Going from the top of the listing below to the line that holds "CI/CD is a means", reproduce each line exactly; no pictures.

^^^^^^^^

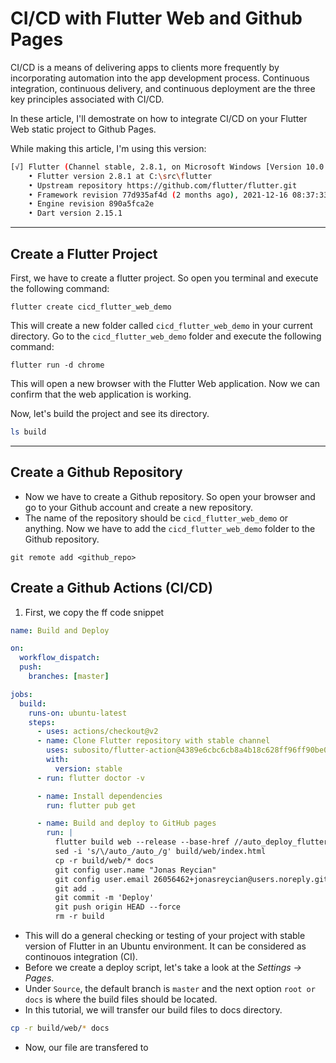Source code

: # CI/CD with Flutter Web and Github Pages

CI/CD is a means of delivering apps to clients more frequently by incorporating automation into the app development process.
Continuous integration, continuous delivery, and continuous deployment are the three key principles associated with CI/CD.

In these article, I'll demostrate on how to integrate CI/CD on your Flutter Web static project to Github Pages.

While making this article, I'm using this version:

```bash
[√] Flutter (Channel stable, 2.8.1, on Microsoft Windows [Version 10.0.22000.493], locale en-PH)
    • Flutter version 2.8.1 at C:\src\flutter
    • Upstream repository https://github.com/flutter/flutter.git
    • Framework revision 77d935af4d (2 months ago), 2021-12-16 08:37:33 -0800
    • Engine revision 890a5fca2e
    • Dart version 2.15.1
```

---

## Create a Flutter Project

First, we have to create a flutter project. So open you terminal and execute the following command:

```cli
flutter create cicd_flutter_web_demo
```

This will create a new folder called `cicd_flutter_web_demo` in your current directory.
Go to the `cicd_flutter_web_demo` folder and execute the following command:

```cli
flutter run -d chrome
```

This will open a new browser with the Flutter Web application. Now we can confirm that the web application is working.

Now, let's build the project and see its directory.

```bash
ls build
```

---

## Create a Github Repository

- Now we have to create a Github repository. So open your browser and go to your Github account and create a new repository.
- The name of the repository should be `cicd_flutter_web_demo` or anything.
  Now we have to add the `cicd_flutter_web_demo` folder to the Github repository.

```cli
git remote add <github_repo>
```

## Create a Github Actions (CI/CD)

1. First, we copy the ff code snippet

```yaml
name: Build and Deploy

on:
  workflow_dispatch:
  push:
    branches: [master]

jobs:
  build:
    runs-on: ubuntu-latest
    steps:
      - uses: actions/checkout@v2
      - name: Clone Flutter repository with stable channel
        uses: subosito/flutter-action@4389e6cbc6cb8a4b18c628ff96ff90be0e926aa8
        with:
          version: stable
      - run: flutter doctor -v

      - name: Install dependencies
        run: flutter pub get

      - name: Build and deploy to GitHub pages
        run: |
          flutter build web --release --base-href //auto_deploy_flutter_web_to_ghpages/
          sed -i 's/\/auto_/auto_/g' build/web/index.html
          cp -r build/web/* docs
          git config user.name "Jonas Reycian"
          git config user.email 26056462+jonasreycian@users.noreply.github.com
          git add .
          git commit -m 'Deploy'
          git push origin HEAD --force
          rm -r build
```

- This will do a general checking or testing of your project with stable version of Flutter in an Ubuntu environment. It can be considered as continouos integration (CI).
- Before we create a deploy script, let's take a look at the _Settings -> Pages_.
- Under `Source`, the default branch is `master` and the next option `root or docs` is where the build files should be located.
- In this tutorial, we will transfer our build files to docs directory.

```bash
cp -r build/web/* docs
```

- Now, our file are transfered to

^^^^^^^^

• [OUTPUT FOR THIS EXERCISE]:
Source code

: # CI/CD with Flutter Web and Github Pages

CI/CD is a means of delivering apps to clients more frequently by incorporating automation into the app development process.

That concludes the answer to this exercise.